Plus sérieusement… Le client (celui qui achète) devient de plus en plus difficile à catégoriser et à suivre. Mettons-nous maintenant dans un exemple de vente de service en B2B dans lequel l’usager, le donneur d’ordre, le payeur, le bénéficiaire sont des personnes différentes, et que leurs besoins varient dans le temps et dessiner le processus d’achat devient impossible.

Plutôt que de partir de ce que l’entreprise délivre et d’analyser comment pousser cette valeur aux clients, les entreprises doivent aujourd’hui plus que jamais s’attacher à délivrer une expérience client riche de sens et de valeur en considérant toutes les industries en jeu et pas uniquement la leur. L’exercice consiste à comprendre et se positionner en intermédiaire entre des besoins client et un écosystème capable de répondre à cette demande. Les objets que nous manipulons tous les jours ont cette capacité-là.

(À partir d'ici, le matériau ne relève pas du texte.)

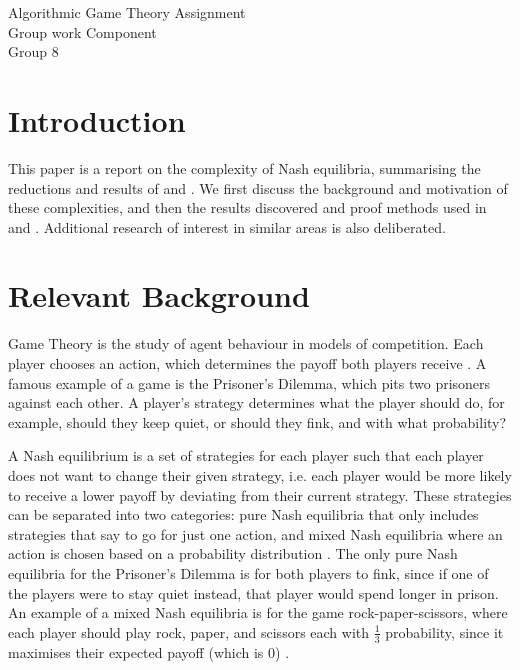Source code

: \documentclass{article}
\begin{document}
\begin{center}
	\LARGE{Algorithmic Game Theory Assignment}\\[0.1cm]
	\Large{Group work Component}\\[0.1cm]
	Group 8\\[0.1cm]
\end{center}
\vspace{0.8cm}

\begin{multicols}{2}
\section{Introduction}
This paper is a report on the complexity of Nash equilibria, summarising the reductions and results of \cite{Daskalakis.2009} and \cite{Fabrikant.2004}. We first discuss the background and motivation of these complexities, and then the results discovered and proof methods used in \cite{Daskalakis.2009} and \cite{Fabrikant.2004}. Additional research of interest in similar areas is also deliberated.
\section{Relevant Background}
Game Theory is the study of agent behaviour in models of competition. Each player chooses an action, which determines the payoff both players receive \cite{OsborneMartinJ..2011}. A famous example of a game is the Prisoner’s Dilemma, which pits two prisoners against each other. A player’s strategy determines what the player should do, for example, should they keep quiet, or should they fink, and with what probability?

A Nash equilibrium is a set of strategies for each player such that each player does not want to change their given strategy, i.e. each player would be more likely to receive a lower payoff by deviating from their current strategy. These strategies can be separated into two categories: pure Nash equilibria that only includes strategies that say to go for just one action, and mixed Nash equilibria where an action is chosen based on a probability distribution \cite{OsborneMartinJ..2011}. The only pure Nash equilibria for the Prisoner’s Dilemma is for both players to fink, since if one of the players were to stay quiet instead, that player would spend longer in prison. An example of a mixed Nash equilibria is for the game rock-paper-scissors, where each player should play rock, paper, and scissors each with $\frac{1}{3}$ probability, since it maximises their expected payoff (which is 0) \cite{Daskalakis.2009}.


\end{multicols}
\end{document}

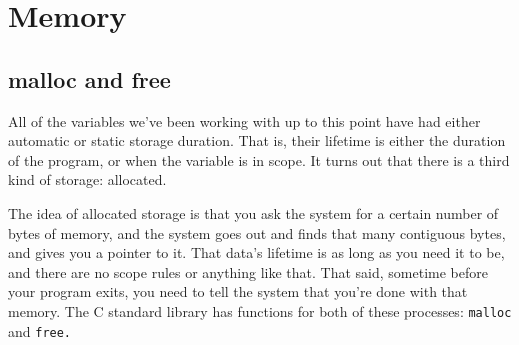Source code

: \documentclass[ebook,11pt,oneside,openany]{memoir}
\begin{document}
\chapter{Memory}
\section{malloc and free}



All of the variables we've been working with up to this point have had either automatic or static storage duration. That is, their lifetime is either the duration of the program, or when the variable is in scope. It turns out that there is a third kind of storage: allocated.

The idea of allocated storage is that you ask the system for a certain number of bytes of memory, and the system goes out and finds that many contiguous bytes, and gives you a pointer to it. That data's lifetime is as long as you need it to be, and there are no scope rules or anything like that. That said, sometime before your program exits, you need to tell the system that you're done with that memory. The C standard library has functions for both of these processes: \texttt{malloc} and \texttt{free.}
\end{document}
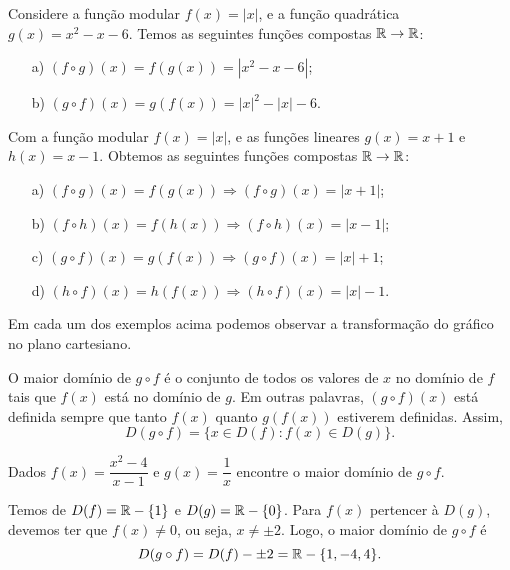 \begin{exem}
Considere a função modular $f(x)= |x|$, e a função quadrática $g(x)= x^2-x-6$. Temos as seguintes funções compostas $\mathbb{R} \to \mathbb{R}$:
\begin{enumerate}
\item [a)] $(f \circ g)(x)= f(g(x))= |x^2-x-6|$;
\item [b)] $(g \circ f)(x)= g(f(x))= |x|^2 - |x|- 6$.
\end{enumerate}
\end{exem}

\begin{exem}
Com a função modular $f(x)= |x|$, e as funções lineares $g(x)= x+1$ e $h(x)= x-1$. Obtemos as seguintes funções compostas $\mathbb{R} \to \mathbb{R}$:
\begin{enumerate}
\item [a)] $(f \circ g)(x)= f(g(x)) \Rightarrow (f \circ g)(x)= |x+1|$;
\item [b)] $(f \circ h)(x)= f(h(x)) \Rightarrow (f \circ h)(x)= |x-1|$;
\item [c)] $(g \circ f)(x)= g(f(x)) \Rightarrow (g \circ f)(x)= |x|+1$;
\item [d)] $(h \circ f)(x)= h(f(x)) \Rightarrow (h \circ f)(x)= |x|-1$.
\end{enumerate}
Em cada um dos exemplos acima podemos observar a transformação do gráfico no plano cartesiano.
\end{exem}

O maior domínio de $g\circ f$ é o conjunto de todos os valores de $x$ no domínio de $f$ tais que $f(x)$ está no domínio de $g$. Em outras palavras, $(g\circ f)(x)$ está definida sempre que tanto $f(x)$ quanto $g(f(x))$ estiverem definidas.
Assim, 
\begin{equation*}
D(g \circ f)=\{ x\in D(f) \colon f(x) \in D(g)\}.    
\end{equation*}

\begin{exem}
    Dados $f(x)=\dfrac{x^2-4}{x-1}$ e $g(x)=\dfrac{1}{x}$ encontre o maior domínio de $g\circ f$.

    Temos de $D(f)=\mathbb{R}-\{1\}$ e $D(g)=\mathbb{R}-\{0\}$. Para $f(x)$ pertencer à $D(g)$, devemos ter que $f(x)\neq 0$, ou seja, $x\neq \pm 2$. Logo, o maior domínio de $g\circ f$ é
    \begin{equation*}
        D(g\circ f) = D(f)-{\pm 2} = \mathbb{R}-\{1,-4,4\}.
    \end{equation*}
\end{exem}


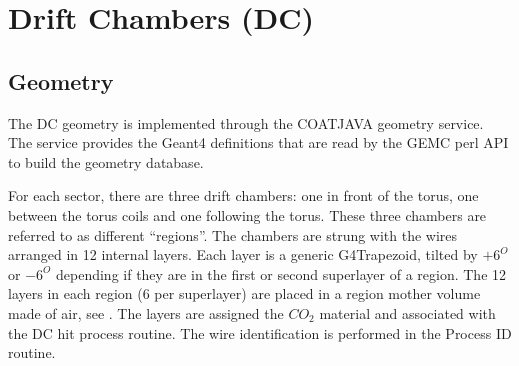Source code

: \section{Drift Chambers (DC)}

\subsection{Geometry}

The DC geometry is implemented through the COATJAVA geometry service.
The service provides the Geant4 definitions that are read by the GEMC perl API to build the geometry database.

For each sector, there are three drift chambers: one in front of the torus, one between the torus coils
and one following the torus.  These three chambers are referred to as different ``regions''.
The chambers are strung with the wires arranged in 12 internal layers.
Each layer is a generic G4Trapezoid, tilted by $+6^O$ or $-6^O$ depending if they are in the first or second
superlayer of a region.
The 12 layers in each region (6 per superlayer) are placed in a region mother volume made of air, see .
The layers are assigned the $CO_2$ material and associated with the DC hit process routine.
The wire identification is performed in the Process ID routine.

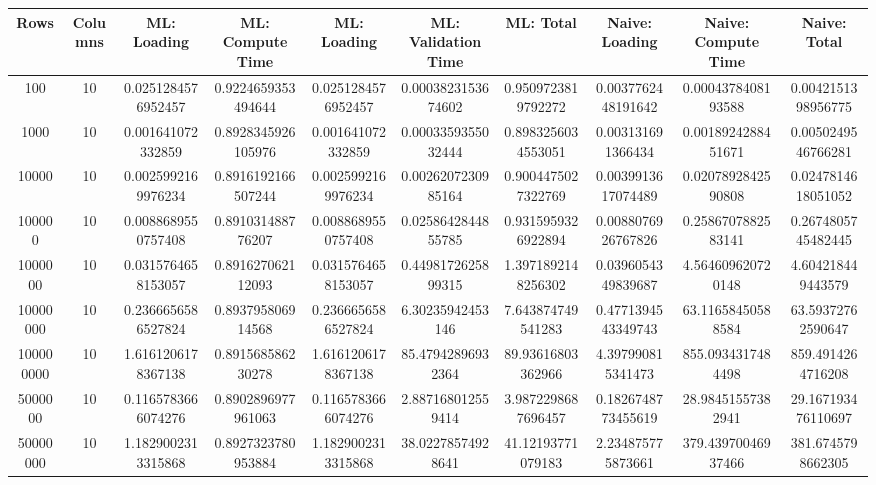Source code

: \begin{table}[htb]
    \centering
    \begin{tabular}{@{}cccccccccc@{}}
        \toprule
        Rows & Columns & ML: Loading & ML: Compute Time & ML: Loading & ML: Validation Time & ML: Total & Naive: Loading & Naive: Compute Time & Naive: Total \\
        \midrule
        100 & 10 & 0.0251284576952457 & 0.9224659353494644 & 0.0251284576952457 & 0.0003823153674602 & 0.9509723819792272 & 0.0037762448191642 & 0.0004378408193588 & 0.0042151398956775 \\
        1000 & 10 & 0.001641072332859 & 0.8928345926105976 & 0.001641072332859 & 0.0003359355032444 & 0.8983256034553051 & 0.003131691366434 & 0.0018924288451671 & 0.0050249546766281 \\
        10000 & 10 & 0.0025992169976234 & 0.8916192166507244 & 0.0025992169976234 & 0.0026207230985164 & 0.9004475027322769 & 0.0039913617074489 & 0.0207892842590808 & 0.0247814618051052 \\
        100000 & 10 & 0.0088689550757408 & 0.891031488776207 & 0.0088689550757408 & 0.0258642844855785 & 0.9315959326922894 & 0.0088076926767826 & 0.2586707882583141 & 0.2674805745482445 \\
        1000000 & 10 & 0.0315764658153057 & 0.891627062112093 & 0.0315764658153057 & 0.4498172625899315 & 1.3971892148256302 & 0.0396054349839687 & 4.564609620720148 & 4.604218449443579 \\
        10000000 & 10 & 0.2366656586527824 & 0.893795806914568 & 0.2366656586527824 & 6.30235942453146 & 7.643874749541283 & 0.4771394543349743 & 63.11658450588584 & 63.59372762590647 \\
        100000000 & 10 & 1.6161206178367138 & 0.891568586230278 & 1.6161206178367138 & 85.47942896932364 & 89.93616803362966 & 4.397990815341473 & 855.0934317484498 & 859.4914264716208 \\
        5000000 & 10 & 0.1165783666074276 & 0.8902896977961063 & 0.1165783666074276 & 2.887168012559414 & 3.9872298687696457 & 0.1826748773455619 & 28.98451557382941 & 29.167193476110697 \\
        50000000 & 10 & 1.1829002313315868 & 0.8927323780953884 & 1.1829002313315868 & 38.02278574928641 & 41.12193771079183 & 2.234875775873661 & 379.43970046937466 & 381.6745798662305 \\
        \bottomrule
    \end{tabular}
\end{table}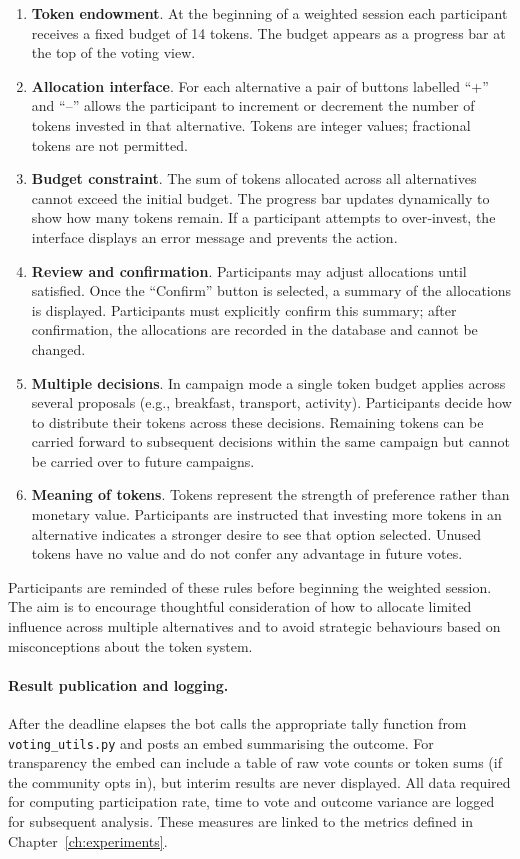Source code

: \begin{enumerate}
    \item \textbf{Token endowment}.  At the beginning of a weighted
    session each participant receives a fixed budget of 14 tokens.  The
    budget appears as a progress bar at the top of the voting view.
    \item \textbf{Allocation interface}.  For each alternative a pair
    of buttons labelled “+” and “–” allows the participant to increment
    or decrement the number of tokens invested in that alternative.
    Tokens are integer values; fractional tokens are not permitted.
    \item \textbf{Budget constraint}.  The sum of tokens allocated across
    all alternatives cannot exceed the initial budget.  The progress bar
    updates dynamically to show how many tokens remain.  If a participant
    attempts to over‑invest, the interface displays an error message and
    prevents the action.
    \item \textbf{Review and confirmation}.  Participants may adjust
    allocations until satisfied.  Once the “Confirm” button is
    selected, a summary of the allocations is displayed.  Participants
    must explicitly confirm this summary; after confirmation, the
    allocations are recorded in the database and cannot be changed.
    \item \textbf{Multiple decisions}.  In campaign mode a single token
    budget applies across several proposals (e.g., breakfast, transport,
    activity).  Participants decide how to distribute their tokens
    across these decisions.  Remaining tokens can be carried forward to
    subsequent decisions within the same campaign but cannot be carried
    over to future campaigns.
    \item \textbf{Meaning of tokens}.  Tokens represent the strength of
    preference rather than monetary value.  Participants are instructed
    that investing more tokens in an alternative indicates a stronger
    desire to see that option selected.  Unused tokens have no value
    and do not confer any advantage in future votes.
\end{enumerate}

Participants are reminded of these rules before beginning the weighted
session.  The aim is to encourage thoughtful consideration of how to
allocate limited influence across multiple alternatives and to avoid
strategic behaviours based on misconceptions about the token system.

\paragraph{Result publication and logging.}  After the deadline
elapses the bot calls the appropriate tally function from
\texttt{voting\_utils.py} and posts an embed summarising the outcome.
For transparency the embed can include a table of raw vote counts or
token sums (if the community opts in), but interim results are never
displayed.  All data required for computing participation rate, time to
vote and outcome variance are logged for subsequent analysis.  These
measures are linked to the metrics defined in Chapter~\ref{ch:experiments}.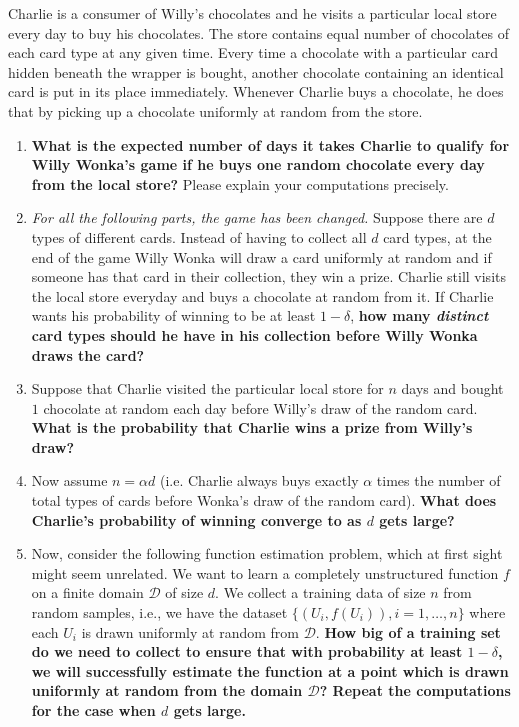 \documentclass{article}\usepackage[utf8]{inputenc}\usepackage[margin=0.4cm,top=0.4cm,bottom=0.4cm]{geometry}\usepackage[usenames,dvipsnames,svgnames,table]{xcolor}
\begin{document}
\noindent Charlie is a consumer of Willy's chocolates and he visits a particular local store every day to buy his chocolates. The store contains equal number of chocolates of each card type at any given time. Every time a chocolate with a particular card hidden beneath the wrapper is bought, another chocolate containing an identical card is put in its place immediately. Whenever Charlie buys a chocolate, he does that by picking up a chocolate uniformly at random from the store.
\begin{enumerate}
\item \textbf{What is the expected number of days it takes Charlie to qualify for Willy Wonka's game if he buys one random chocolate every day from the local store?} Please explain your computations precisely.
\BeginSolution

\EndSolution
\item \textit{For all the following parts, the game has been changed.} Suppose there are $d$ types of different cards. Instead of having to collect all $d$ card types, at the end of the game Willy Wonka will draw a card uniformly at random and if someone has that card in their collection, they win a prize. Charlie still visits the local store everyday and buys a chocolate at random from it. If Charlie wants his probability of winning to be at least $1-\delta$, \textbf{how many \textit{distinct} card types should he have in his collection before Willy Wonka draws the card?}
\BeginSolution

\EndSolution
\item Suppose that Charlie visited the particular local store for $n$ days and bought $1$ chocolate at random each day before Willy's draw of the random card. \textbf{What is the probability that Charlie wins a prize from Willy's draw?}
\BeginSolution

\EndSolution
\item Now assume $n = \alpha d$ (i.e. Charlie always buys exactly $\alpha$ times the number of total types of cards before Wonka's draw of the random card). \textbf{What does Charlie's probability of winning converge to as $d$ gets large?}
\BeginSolution

\EndSolution
\item Now, consider the following function estimation problem, which  at first sight might seem unrelated. We want to learn a completely unstructured function $f$ on a finite domain $\mathcal{D}$ of size $d$. We collect a training data of size $n$ from random samples, i.e., we have the dataset $\{(U_i, f(U_i)), i=1, \ldots, n \}$ where each $U_i$ is drawn uniformly at random from $\mathcal{D}$. \textbf{How big of a training set do we need to collect to ensure that with probability at least $1-\delta$, we will successfully estimate the function at a point which is drawn uniformly at random from the domain $\mathcal{D}$? Repeat the computations for the case when $d$ gets large.}
\BeginSolution

\EndSolution
\end{enumerate}
\clearpage
\end{document}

Les nouveaux business models ressemblent donc plutôt à du pointillisme. Chaque point étant un maillon d’échange de valeur. Au départ, on ne comprend pas le rapport entre ces points, puis petit à petit, ils constituent l’ensemble des éléments capable de délivrer une expérience client nouvelle et créatrice de valeur.

Les sonnettes connectées d’Amazon à priori très éloignées de leurs cœurs de métiers la plateforme logistique, la vente de capacité informatique à la demande (AWS)… permettent en réalité d’accomplir le rêve de notre primeur… vous déposer votre botte de carottes dans votre frigidaire.